## Problem requirements
From the first entry to the last, repeat them all exactly.

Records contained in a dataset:
/---

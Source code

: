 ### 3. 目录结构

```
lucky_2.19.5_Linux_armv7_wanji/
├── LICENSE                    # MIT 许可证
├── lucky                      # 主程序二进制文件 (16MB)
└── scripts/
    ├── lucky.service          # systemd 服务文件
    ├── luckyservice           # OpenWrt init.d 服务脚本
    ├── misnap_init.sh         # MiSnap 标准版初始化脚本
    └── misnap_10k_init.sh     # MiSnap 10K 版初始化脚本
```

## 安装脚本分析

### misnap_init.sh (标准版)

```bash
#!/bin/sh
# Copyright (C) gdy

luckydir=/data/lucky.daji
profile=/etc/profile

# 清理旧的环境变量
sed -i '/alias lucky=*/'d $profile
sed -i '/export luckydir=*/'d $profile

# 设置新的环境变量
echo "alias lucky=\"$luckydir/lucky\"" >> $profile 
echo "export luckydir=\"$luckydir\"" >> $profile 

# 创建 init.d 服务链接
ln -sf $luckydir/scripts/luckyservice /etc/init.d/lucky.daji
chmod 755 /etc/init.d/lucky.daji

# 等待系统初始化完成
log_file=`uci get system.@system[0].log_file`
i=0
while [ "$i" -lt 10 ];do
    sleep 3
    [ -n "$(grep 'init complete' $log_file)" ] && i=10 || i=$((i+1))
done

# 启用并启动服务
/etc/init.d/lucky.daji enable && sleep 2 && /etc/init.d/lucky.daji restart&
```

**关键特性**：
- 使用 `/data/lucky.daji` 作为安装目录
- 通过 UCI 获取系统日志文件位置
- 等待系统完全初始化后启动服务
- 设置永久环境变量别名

\---

## Response area
Source code

: ### 3. 目录结构

```
lucky_2.19.5_Linux_armv7_wanji/
├── LICENSE                    # MIT 许可证
├── lucky                      # 主程序二进制文件 (16MB)
└── scripts/
    ├── lucky.service          # systemd 服务文件
    ├── luckyservice           # OpenWrt init.d 服务脚本
    ├── misnap_init.sh         # MiSnap 标准版初始化脚本
    └── misnap_10k_init.sh     # MiSnap 10K 版初始化脚本
```

## 安装脚本分析

### misnap_init.sh (标准版)

```bash
#!/bin/sh
# Copyright (C) gdy

luckydir=/data/lucky.daji
profile=/etc/profile

# 清理旧的环境变量
sed -i '/alias lucky=*/'d $profile
sed -i '/export luckydir=*/'d $profile

# 设置新的环境变量
echo "alias lucky=\"$luckydir/lucky\"" >> $profile 
echo "export luckydir=\"$luckydir\"" >> $profile 

# 创建 init.d 服务链接
ln -sf $luckydir/scripts/luckyservice /etc/init.d/lucky.daji
chmod 755 /etc/init.d/lucky.daji

# 等待系统初始化完成
log_file=`uci get system.@system[0].log_file`
i=0
while [ "$i" -lt 10 ];do
    sleep 3
    [ -n "$(grep 'init complete' $log_file)" ] && i=10 || i=$((i+1))
done

# 启用并启动服务
/etc/init.d/lucky.daji enable && sleep 2 && /etc/init.d/lucky.daji restart&
```

**关键特性**：
- 使用 `/data/lucky.daji` 作为安装目录
- 通过 UCI 获取系统日志文件位置
- 等待系统完全初始化后启动服务
- 设置永久环境变量别名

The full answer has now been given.